- [What the task requires]
Omit the pictures from the entries below and retype everything else exactly.
***
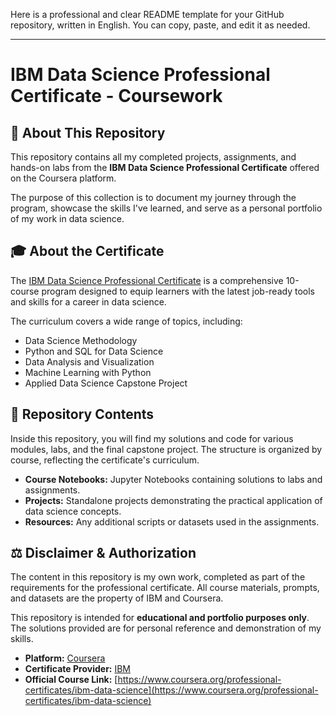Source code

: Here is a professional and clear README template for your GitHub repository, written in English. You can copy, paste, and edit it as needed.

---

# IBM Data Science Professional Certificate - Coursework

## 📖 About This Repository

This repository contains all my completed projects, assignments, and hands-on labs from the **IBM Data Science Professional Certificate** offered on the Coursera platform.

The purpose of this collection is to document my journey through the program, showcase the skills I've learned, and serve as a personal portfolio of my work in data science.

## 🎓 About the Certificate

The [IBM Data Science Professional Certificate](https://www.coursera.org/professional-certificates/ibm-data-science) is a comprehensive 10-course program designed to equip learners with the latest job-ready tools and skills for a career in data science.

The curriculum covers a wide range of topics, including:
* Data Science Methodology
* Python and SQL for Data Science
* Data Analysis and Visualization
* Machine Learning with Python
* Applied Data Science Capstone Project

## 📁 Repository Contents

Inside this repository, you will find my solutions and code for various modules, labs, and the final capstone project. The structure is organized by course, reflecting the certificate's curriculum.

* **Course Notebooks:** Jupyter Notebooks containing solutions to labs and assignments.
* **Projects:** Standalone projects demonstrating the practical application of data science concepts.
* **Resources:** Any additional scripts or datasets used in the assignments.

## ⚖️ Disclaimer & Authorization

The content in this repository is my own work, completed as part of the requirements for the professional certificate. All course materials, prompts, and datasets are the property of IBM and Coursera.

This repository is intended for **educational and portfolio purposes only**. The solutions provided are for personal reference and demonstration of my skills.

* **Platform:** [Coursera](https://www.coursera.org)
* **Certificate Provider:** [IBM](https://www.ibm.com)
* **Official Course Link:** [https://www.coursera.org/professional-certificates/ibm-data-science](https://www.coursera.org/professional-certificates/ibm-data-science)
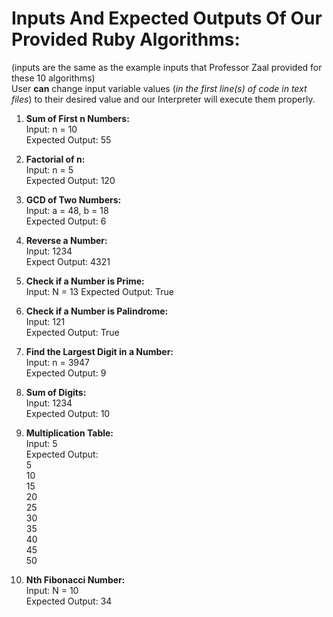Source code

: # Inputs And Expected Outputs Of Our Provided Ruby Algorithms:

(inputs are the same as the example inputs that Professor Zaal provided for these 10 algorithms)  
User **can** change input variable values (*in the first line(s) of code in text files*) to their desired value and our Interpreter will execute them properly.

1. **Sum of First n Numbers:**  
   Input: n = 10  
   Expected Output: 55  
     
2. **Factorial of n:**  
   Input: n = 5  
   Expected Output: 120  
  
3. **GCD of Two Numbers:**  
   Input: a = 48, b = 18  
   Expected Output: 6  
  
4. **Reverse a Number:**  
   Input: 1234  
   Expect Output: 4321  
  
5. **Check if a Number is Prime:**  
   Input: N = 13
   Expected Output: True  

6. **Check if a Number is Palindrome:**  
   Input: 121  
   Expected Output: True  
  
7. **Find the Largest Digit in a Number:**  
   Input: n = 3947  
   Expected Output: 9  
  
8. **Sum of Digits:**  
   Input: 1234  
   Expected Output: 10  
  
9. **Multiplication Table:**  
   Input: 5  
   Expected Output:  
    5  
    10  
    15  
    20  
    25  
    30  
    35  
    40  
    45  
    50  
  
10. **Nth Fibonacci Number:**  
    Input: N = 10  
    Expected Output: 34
***
- [Exercise response]
Source code

: Here is a professional and clear README template for your GitHub repository, written in English. You can copy, paste, and edit it as needed.

---

# IBM Data Science Professional Certificate - Coursework

## 📖 About This Repository

This repository contains all my completed projects, assignments, and hands-on labs from the **IBM Data Science Professional Certificate** offered on the Coursera platform.

The purpose of this collection is to document my journey through the program, showcase the skills I've learned, and serve as a personal portfolio of my work in data science.

## 🎓 About the Certificate

The [IBM Data Science Professional Certificate](https://www.coursera.org/professional-certificates/ibm-data-science) is a comprehensive 10-course program designed to equip learners with the latest job-ready tools and skills for a career in data science.

The curriculum covers a wide range of topics, including:
* Data Science Methodology
* Python and SQL for Data Science
* Data Analysis and Visualization
* Machine Learning with Python
* Applied Data Science Capstone Project

## 📁 Repository Contents

Inside this repository, you will find my solutions and code for various modules, labs, and the final capstone project. The structure is organized by course, reflecting the certificate's curriculum.

* **Course Notebooks:** Jupyter Notebooks containing solutions to labs and assignments.
* **Projects:** Standalone projects demonstrating the practical application of data science concepts.
* **Resources:** Any additional scripts or datasets used in the assignments.

## ⚖️ Disclaimer & Authorization

The content in this repository is my own work, completed as part of the requirements for the professional certificate. All course materials, prompts, and datasets are the property of IBM and Coursera.

This repository is intended for **educational and portfolio purposes only**. The solutions provided are for personal reference and demonstration of my skills.

* **Platform:** [Coursera](https://www.coursera.org)
* **Certificate Provider:** [IBM](https://www.ibm.com)
* **Official Course Link:** [https://www.coursera.org/professional-certificates/ibm-data-science](https://www.coursera.org/professional-certificates/ibm-data-science)
Source code

: # Inputs And Expected Outputs Of Our Provided Ruby Algorithms:

(inputs are the same as the example inputs that Professor Zaal provided for these 10 algorithms)  
User **can** change input variable values (*in the first line(s) of code in text files*) to their desired value and our Interpreter will execute them properly.

1. **Sum of First n Numbers:**  
   Input: n = 10  
   Expected Output: 55  
     
2. **Factorial of n:**  
   Input: n = 5  
   Expected Output: 120  
  
3. **GCD of Two Numbers:**  
   Input: a = 48, b = 18  
   Expected Output: 6  
  
4. **Reverse a Number:**  
   Input: 1234  
   Expect Output: 4321  
  
5. **Check if a Number is Prime:**  
   Input: N = 13
   Expected Output: True  

6. **Check if a Number is Palindrome:**  
   Input: 121  
   Expected Output: True  
  
7. **Find the Largest Digit in a Number:**  
   Input: n = 3947  
   Expected Output: 9  
  
8. **Sum of Digits:**  
   Input: 1234  
   Expected Output: 10  
  
9. **Multiplication Table:**  
   Input: 5  
   Expected Output:  
    5  
    10  
    15  
    20  
    25  
    30  
    35  
    40  
    45  
    50  
  
10. **Nth Fibonacci Number:**  
    Input: N = 10  
    Expected Output: 34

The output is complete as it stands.